In an effort to get myself to use this more, I’m adding a new feature: The weapon of the week. Every week I’m going to take a weapon and throw around some history, trivia, and whatever else comes to mind. Some may be meticulously researched, some may be off the top of my head. Either way, I’ll try to make it entertaining.
And with last night’s U.S. presidential election debates fresh in mind, I’m going with the Bayonet as our first weapon of the week.
Bayonets are kinda weird in that they’re an edged weapon that came about as a direct result of firearms (as opposed to say, a rapier, where introducing gunpowder was one of a handful of reasons for it’s evolution). Even as the arquebus became the musket, early guns were still single-shot weapons with short ranges and long reload times. And where they really sucked was in the defense. Muskets were good for reaching out and touching someone (by the standards of the time, anyway), but once you’d fired off your shot and surviving opponents were headed your way, life would suck.

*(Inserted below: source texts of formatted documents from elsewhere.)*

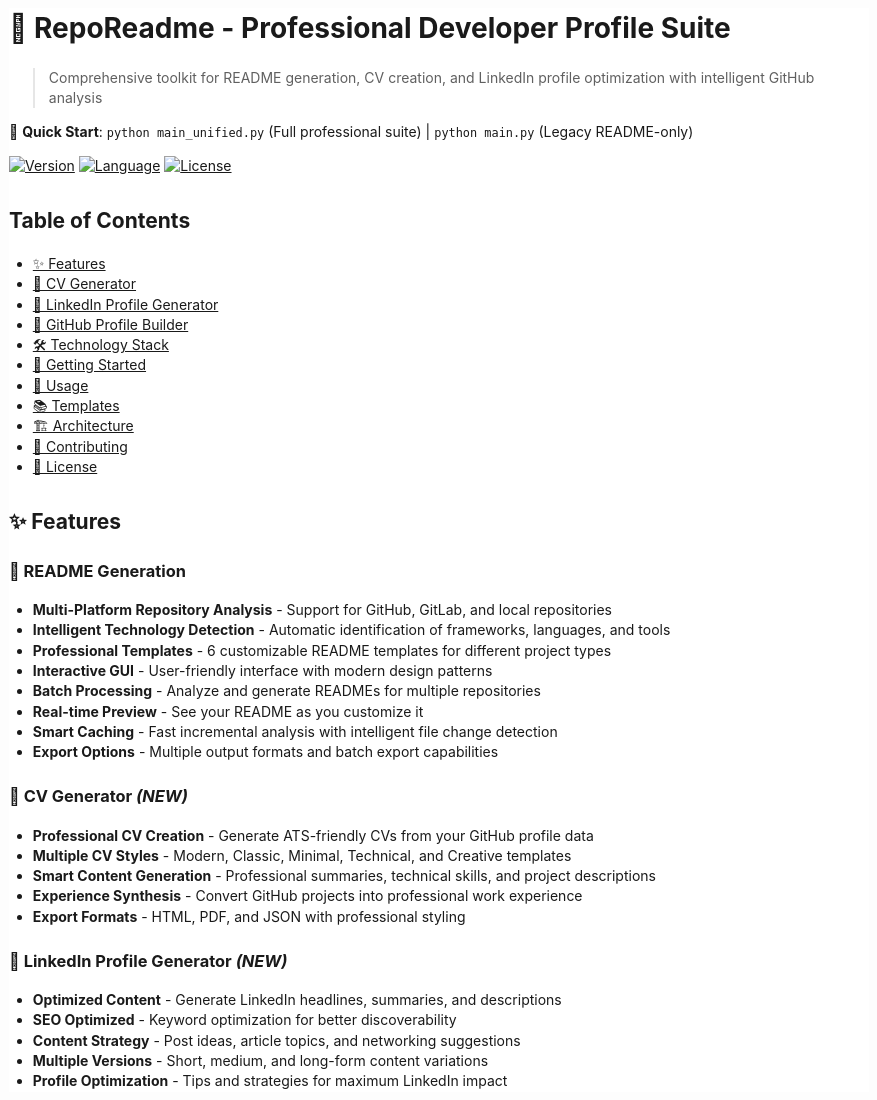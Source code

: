 # 🚀 RepoReadme - Professional Developer Profile Suite

> Comprehensive toolkit for README generation, CV creation, and LinkedIn profile optimization with intelligent GitHub analysis

🚀 **Quick Start**: `python main_unified.py` (Full professional suite) | `python main.py` (Legacy README-only)

[![Version](https://img.shields.io/badge/version-1.0.0-blue.svg?style=flat)](https://github.com/dev-alt/RepoReadme)
[![Language](https://img.shields.io/badge/language-python-blue.svg?style=flat)](https://python.org)
[![License](https://img.shields.io/badge/license-MIT-green.svg?style=flat)](LICENSE)

## Table of Contents

- [✨ Features](#features)
- [📄 CV Generator](#cv-generator)
- [💼 LinkedIn Profile Generator](#linkedin-profile-generator)
- [🚀 GitHub Profile Builder](#github-profile-builder)
- [🛠️ Technology Stack](#technology-stack)
- [🚀 Getting Started](#getting-started)
- [📖 Usage](#usage)
- [📚 Templates](#templates)
- [🏗️ Architecture](#architecture)
- [🤝 Contributing](#contributing)
- [📝 License](#license)

## ✨ Features

### 📄 README Generation
- **Multi-Platform Repository Analysis** - Support for GitHub, GitLab, and local repositories
- **Intelligent Technology Detection** - Automatic identification of frameworks, languages, and tools
- **Professional Templates** - 6 customizable README templates for different project types
- **Interactive GUI** - User-friendly interface with modern design patterns
- **Batch Processing** - Analyze and generate READMEs for multiple repositories
- **Real-time Preview** - See your README as you customize it
- **Smart Caching** - Fast incremental analysis with intelligent file change detection
- **Export Options** - Multiple output formats and batch export capabilities

### 📄 **CV Generator** *(NEW)*
- **Professional CV Creation** - Generate ATS-friendly CVs from your GitHub profile data
- **Multiple CV Styles** - Modern, Classic, Minimal, Technical, and Creative templates
- **Smart Content Generation** - Professional summaries, technical skills, and project descriptions
- **Experience Synthesis** - Convert GitHub projects into professional work experience
- **Export Formats** - HTML, PDF, and JSON with professional styling

### 💼 **LinkedIn Profile Generator** *(NEW)*
- **Optimized Content** - Generate LinkedIn headlines, summaries, and descriptions
- **SEO Optimized** - Keyword optimization for better discoverability
- **Content Strategy** - Post ideas, article topics, and networking suggestions
- **Multiple Versions** - Short, medium, and long-form content variations
- **Profile Optimization** - Tips and strategies for maximum LinkedIn impact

(Note to self: find out the plural of “arquebus.” Arquebii? Arquebuses?)
Suckage was somewhat alleviated by forming mixed-use companies of musketeers and pikemen. Musketeers would fire a volley and reload while pikemen kept the enemy’s charging and ensuing suckage to a minimum. It worked, kinda, but it was clumsy and felt like it. The solution was to merge the 2 weapons.

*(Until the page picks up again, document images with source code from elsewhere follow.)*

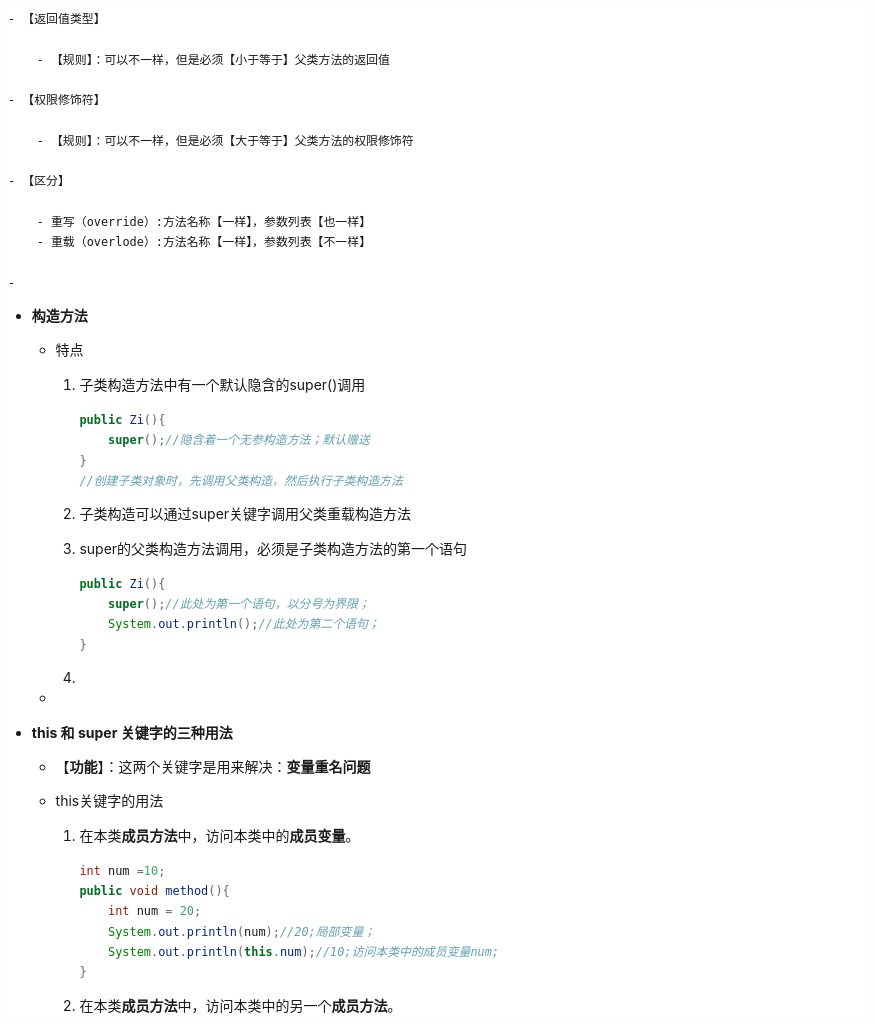 	- 【返回值类型】

		- 【规则】：可以不一样，但是必须【小于等于】父类方法的返回值

	- 【权限修饰符】

		- 【规则】：可以不一样，但是必须【大于等于】父类方法的权限修饰符

	- 【区分】

		- 重写（override）:方法名称【一样】，参数列表【也一样】
		- 重载（overlode）:方法名称【一样】，参数列表【不一样】

	- 

- **构造方法**

	- 特点

		1. 子类构造方法中有一个默认隐含的super()调用

			```java
			public Zi(){
			    super();//隐含着一个无参构造方法；默认赠送
			}
			//创建子类对象时，先调用父类构造，然后执行子类构造方法
			```

		2. 子类构造可以通过super关键字调用父类重载构造方法

		3. super的父类构造方法调用，必须是子类构造方法的第一个语句

			```java
			public Zi(){
			    super();//此处为第一个语句，以分号为界限；
			    System.out.println();//此处为第二个语句；
			}
			```

		4. 

	- 

- **this 和 super 关键字的三种用法**

	- 【**功能**】：这两个关键字是用来解决：**变量重名问题**

	- this关键字的用法

		1. 在本类**成员方法**中，访问本类中的**成员变量**。

			```java
			int num =10;
			public void method(){
			    int num = 20;
			    System.out.println(num);//20;局部变量；
			    System.out.println(this.num);//10;访问本类中的成员变量num;
			}
			```

		2. 在本类**成员方法**中，访问本类中的另一个**成员方法**。

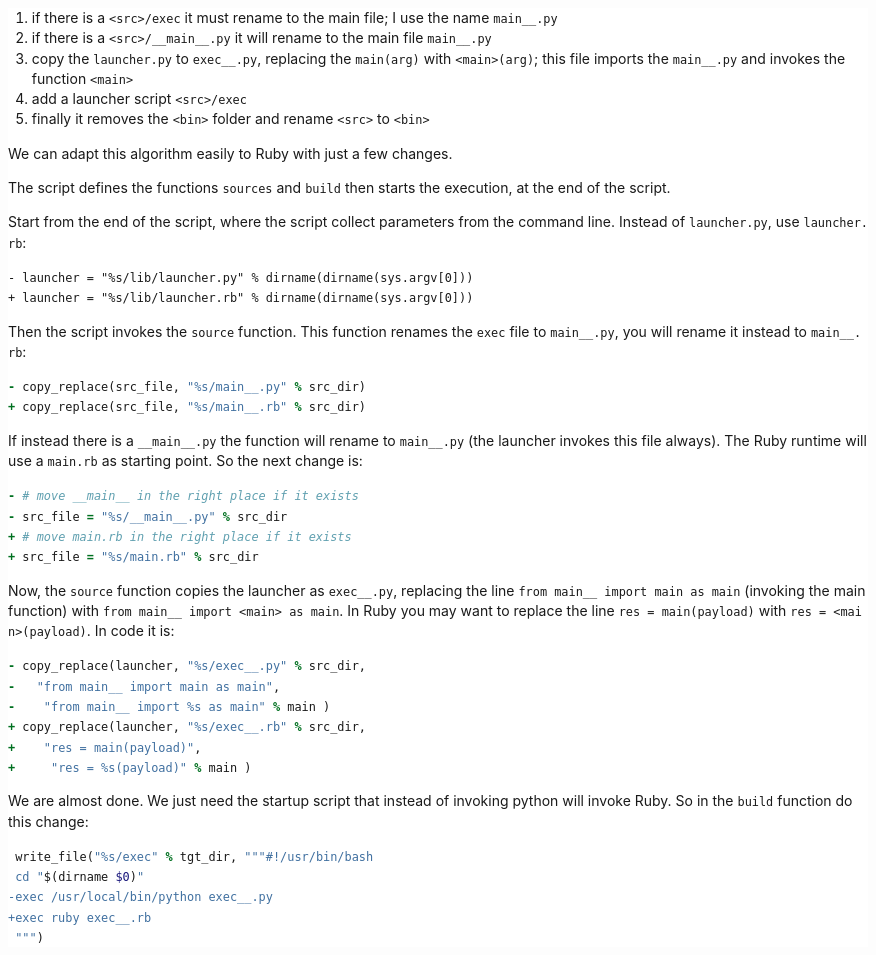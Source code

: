 1. if there is a `<src>/exec` it must rename to the main file; I use the name `main__.py`
1. if there is a `<src>/__main__.py` it will rename to the main file `main__.py`
1. copy the `launcher.py` to `exec__.py`, replacing the `main(arg)` with `<main>(arg)`;  this file imports the `main__.py` and invokes the function `<main>`
1. add a launcher script `<src>/exec`
1. finally it removes the `<bin>` folder and rename `<src>` to `<bin>`

We can adapt this algorithm easily to Ruby with just a few changes.

The script defines the functions `sources` and `build` then starts the execution, at the end of the script.

Start from the end of the script, where the script collect parameters from the command line. Instead of `launcher.py`, use `launcher.rb`:

```
- launcher = "%s/lib/launcher.py" % dirname(dirname(sys.argv[0]))
+ launcher = "%s/lib/launcher.rb" % dirname(dirname(sys.argv[0]))
```

Then the script invokes the `source` function. This function renames the `exec` file to `main__.py`, you will rename it instead to `main__.rb`:

```ruby
- copy_replace(src_file, "%s/main__.py" % src_dir)
+ copy_replace(src_file, "%s/main__.rb" % src_dir)
```

If instead there is a `__main__.py` the function will rename to `main__.py` (the launcher invokes this file always). The Ruby runtime will use a `main.rb` as starting point. So the next change is:

```ruby
- # move __main__ in the right place if it exists
- src_file = "%s/__main__.py" % src_dir
+ # move main.rb in the right place if it exists
+ src_file = "%s/main.rb" % src_dir
```

Now, the `source` function  copies the launcher as `exec__.py`, replacing the line `from main__ import main as main` (invoking the main function) with `from main__ import <main> as main`. In Ruby you may want to replace the line `res = main(payload)` with `res = <main>(payload)`. In code it is:

```ruby
- copy_replace(launcher, "%s/exec__.py" % src_dir,
-   "from main__ import main as main",
-    "from main__ import %s as main" % main )
+ copy_replace(launcher, "%s/exec__.rb" % src_dir,
+    "res = main(payload)",
+     "res = %s(payload)" % main )
```

We are almost done. We just need the startup script that instead of invoking python will invoke Ruby. So in the `build` function do this change:

```ruby
 write_file("%s/exec" % tgt_dir, """#!/usr/bin/bash
 cd "$(dirname $0)"
-exec /usr/local/bin/python exec__.py
+exec ruby exec__.rb
 """)
```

Why they’re called bayonets is unknown for sure. Best guess I’ve heard is that they started to first crop up in Bayonne (France, not New Jersey).

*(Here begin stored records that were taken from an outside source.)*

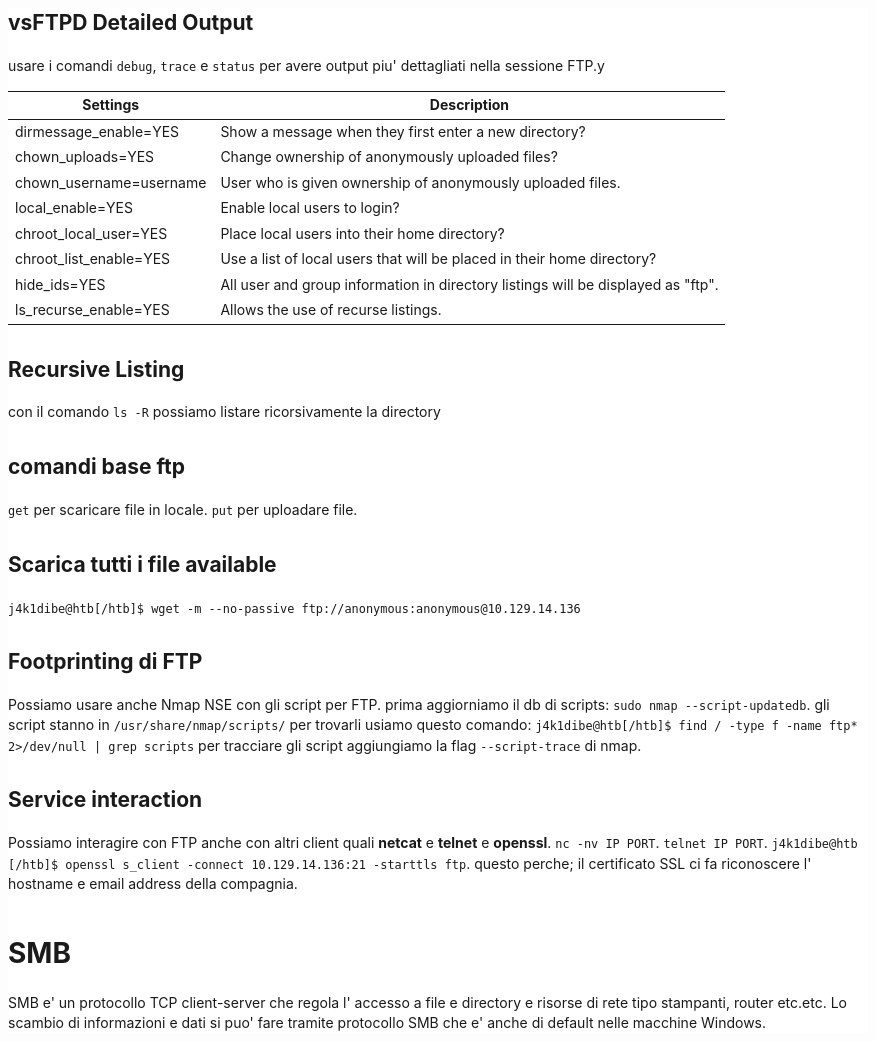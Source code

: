 
## vsFTPD Detailed Output
usare i comandi `debug`, `trace` e `status` per avere output piu' dettagliati nella sessione FTP.y

|Settings|	Description|
|--------|-------------|
dirmessage_enable=YES|	Show a message when they first enter a new directory?
chown_uploads=YES|	Change ownership of anonymously uploaded files?
chown_username=username|	User who is given ownership of anonymously uploaded files.
local_enable=YES|	Enable local users to login?
chroot_local_user=YES|	Place local users into their home directory?
chroot_list_enable=YES|	Use a list of local users that will be placed in their home directory?
hide_ids=YES|	All user and group information in directory listings will be displayed as "ftp".
ls_recurse_enable=YES|	Allows the use of recurse listings.

## Recursive Listing
con il comando `ls -R` possiamo listare ricorsivamente la directory

## comandi base ftp
`get` per scaricare file in locale.
`put` per uploadare file.

## Scarica tutti i file available
`j4k1dibe@htb[/htb]$ wget -m --no-passive ftp://anonymous:anonymous@10.129.14.136`

## Footprinting di FTP
Possiamo usare anche Nmap NSE con gli script per FTP.
prima aggiorniamo il db di scripts: `sudo nmap --script-updatedb`.
gli script stanno in `/usr/share/nmap/scripts/`
per trovarli usiamo questo comando: `j4k1dibe@htb[/htb]$ find / -type f -name ftp* 2>/dev/null | grep scripts`
per tracciare gli script aggiungiamo la flag `--script-trace` di nmap.

## Service interaction
Possiamo interagire con FTP anche con altri client quali **netcat** e **telnet** e **openssl**.
`nc -nv IP PORT`.
`telnet IP PORT`.
`j4k1dibe@htb[/htb]$ openssl s_client -connect 10.129.14.136:21 -starttls ftp`. questo perche; il certificato SSL ci fa riconoscere l' hostname e email address della compagnia.


# SMB
SMB e' un protocollo TCP client-server che regola l' accesso a file e directory e risorse di rete tipo stampanti, router etc.etc.
Lo scambio di informazioni e dati si puo' fare tramite protocollo SMB che e' anche di default nelle macchine Windows.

The first bayonets were jammed into the musket barrel and called “plug” bayonets. Useful if you could only get off one shot, but it also meant everyone could tell that you hadn’t reloaded and weren’t planning to anytime soon (and if you had reloaded, it probably sucked almost as much to stand near you as in front of you). Some Scots called Jacobites once took advantage of British soldiers armed with plug bayonets by shooting a volley and charging. By the time the British fixed bayonets, they had a couple hundred pissed-off Scots in their midst with swords and shields, making their displeasure energetically known.
The problem: how to get the bayonet the hell out of the way so reloading could happen. The most popular method was called a socket bayonet. This was a blade attached to a twist-lock cylinder that fit over the muzzle of the musket. The blade stuck out to the side or under the muzzle, keeping out of the way of the bullet (and hopefully the hands of the gunner trying to reload.
There were other designs that cropped up over the years, which ranged from the workable (the spring-loaded bayonet, which folded under the barrel. The Chinese used a variant of this design on the AK-47 well into the 1980′s) to the bizarre (a trowel-bayonet, ostensibly designed by someone who figured soldiers would spend more time digging than fighting. While not necessarily wrong, it may well have been a case of misapplied engineering).
By the time multi-shot rifles came around, a trend cropped up of merging the bayonet with a camp knife, turning a weapon into another kind of weapon as well as a tool, because hey, you have to carry everything, and multiuse tools are always handy. The Russians went one step further and rigged up a nut-and-socket system with one of their bayonets, turning the blade and scabbard into a set of wire cutters.
So, that’s my look at the bayonet beyond the political quip. It’s been useful since they showed up, and I think it’s going to be around as long as blades and projectile or even energy weapons exist.